Le luxe ne se placarde plus
Alors que les années 1980 à 2000 avaient vu les enseignes de luxe conquérir les espaces gigantesques des centres commerciaux à l’américaine, les années 2000 voyaient ces mêmes griffes réinvestir la rue, reprendre possession d’une visibilité immédiate, en construisant des «flagship stores» cathédrales signés par des architectes super-stars sur les artères les plus convoitées des capitales et monopoliser la ville de leurs panneaux publicitaires géants.

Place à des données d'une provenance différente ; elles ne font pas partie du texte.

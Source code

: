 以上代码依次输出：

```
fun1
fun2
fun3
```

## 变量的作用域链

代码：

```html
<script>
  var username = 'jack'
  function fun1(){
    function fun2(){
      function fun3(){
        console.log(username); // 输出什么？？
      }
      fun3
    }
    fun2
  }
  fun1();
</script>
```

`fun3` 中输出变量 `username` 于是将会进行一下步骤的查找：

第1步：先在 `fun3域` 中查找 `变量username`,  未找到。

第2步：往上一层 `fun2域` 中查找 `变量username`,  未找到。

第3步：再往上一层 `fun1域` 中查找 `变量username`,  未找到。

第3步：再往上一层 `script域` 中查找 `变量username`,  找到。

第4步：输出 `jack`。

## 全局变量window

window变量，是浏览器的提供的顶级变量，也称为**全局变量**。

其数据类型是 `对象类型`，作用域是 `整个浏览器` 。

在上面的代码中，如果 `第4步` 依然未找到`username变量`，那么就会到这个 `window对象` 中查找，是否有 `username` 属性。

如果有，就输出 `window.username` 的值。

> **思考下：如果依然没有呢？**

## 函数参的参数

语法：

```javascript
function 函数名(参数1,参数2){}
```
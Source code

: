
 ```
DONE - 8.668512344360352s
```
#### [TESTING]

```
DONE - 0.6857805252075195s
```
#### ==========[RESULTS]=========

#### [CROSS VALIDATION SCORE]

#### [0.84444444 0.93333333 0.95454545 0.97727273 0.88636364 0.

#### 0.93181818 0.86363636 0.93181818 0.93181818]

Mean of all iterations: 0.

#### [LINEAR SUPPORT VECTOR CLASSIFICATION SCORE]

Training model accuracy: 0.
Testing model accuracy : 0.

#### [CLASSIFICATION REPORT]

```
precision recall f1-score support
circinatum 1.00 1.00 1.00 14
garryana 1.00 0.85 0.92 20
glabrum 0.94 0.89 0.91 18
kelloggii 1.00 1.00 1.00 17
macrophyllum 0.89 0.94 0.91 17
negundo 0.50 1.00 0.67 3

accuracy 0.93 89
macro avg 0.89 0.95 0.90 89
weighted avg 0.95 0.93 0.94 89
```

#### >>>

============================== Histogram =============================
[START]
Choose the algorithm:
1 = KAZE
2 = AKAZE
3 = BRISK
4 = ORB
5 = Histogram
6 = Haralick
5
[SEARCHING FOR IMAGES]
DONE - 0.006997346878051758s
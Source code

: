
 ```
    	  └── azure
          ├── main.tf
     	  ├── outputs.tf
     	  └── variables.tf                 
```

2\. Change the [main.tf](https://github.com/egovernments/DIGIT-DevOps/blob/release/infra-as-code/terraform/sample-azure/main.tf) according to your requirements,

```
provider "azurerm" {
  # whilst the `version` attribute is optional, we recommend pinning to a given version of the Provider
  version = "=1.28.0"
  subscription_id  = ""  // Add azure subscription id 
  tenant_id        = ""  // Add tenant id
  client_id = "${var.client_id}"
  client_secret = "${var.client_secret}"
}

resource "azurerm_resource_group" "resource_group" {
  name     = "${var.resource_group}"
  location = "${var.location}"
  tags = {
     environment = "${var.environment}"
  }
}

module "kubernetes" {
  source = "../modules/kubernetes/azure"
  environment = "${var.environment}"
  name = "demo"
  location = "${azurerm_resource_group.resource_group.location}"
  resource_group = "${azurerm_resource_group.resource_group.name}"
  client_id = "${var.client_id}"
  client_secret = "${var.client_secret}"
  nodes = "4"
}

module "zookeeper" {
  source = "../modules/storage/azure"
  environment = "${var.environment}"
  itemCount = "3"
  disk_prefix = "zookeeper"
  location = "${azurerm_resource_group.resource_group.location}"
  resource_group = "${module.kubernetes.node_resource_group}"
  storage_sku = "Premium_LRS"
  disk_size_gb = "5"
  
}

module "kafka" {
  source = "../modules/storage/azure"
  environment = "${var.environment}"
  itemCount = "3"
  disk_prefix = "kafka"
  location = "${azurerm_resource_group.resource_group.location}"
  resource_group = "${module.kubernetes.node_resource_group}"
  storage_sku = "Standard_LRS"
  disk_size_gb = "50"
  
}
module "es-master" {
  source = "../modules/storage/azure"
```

Aujourd’hui, le luxe ne se placarde plus. La transparence fiscale, la politique anticorruption chinoise et l’austérité économique européenne ont déplacé les habitudes. Le luxe se dévoile dans l’intime, se discute en privé, s’achète dans les dîners. A Hongkong, les «billboards» qui composaient il y a peu l’horizon urbain sont désertés par les marques de luxe.
Elles atteignent le client en l’invitant à partager une expérience en soirée, en très petit comité. Faut-il alors en conclure que le monde virtuel est sur le point d’avaler la puissance de l’image, sonnant la fin d’un espace public marqué par l’empire du luxe? Si l’interpénétration des deux mondes est toujours plus prégnante, la conquête des territoires «offline» et digitaux se singularise toujours plus.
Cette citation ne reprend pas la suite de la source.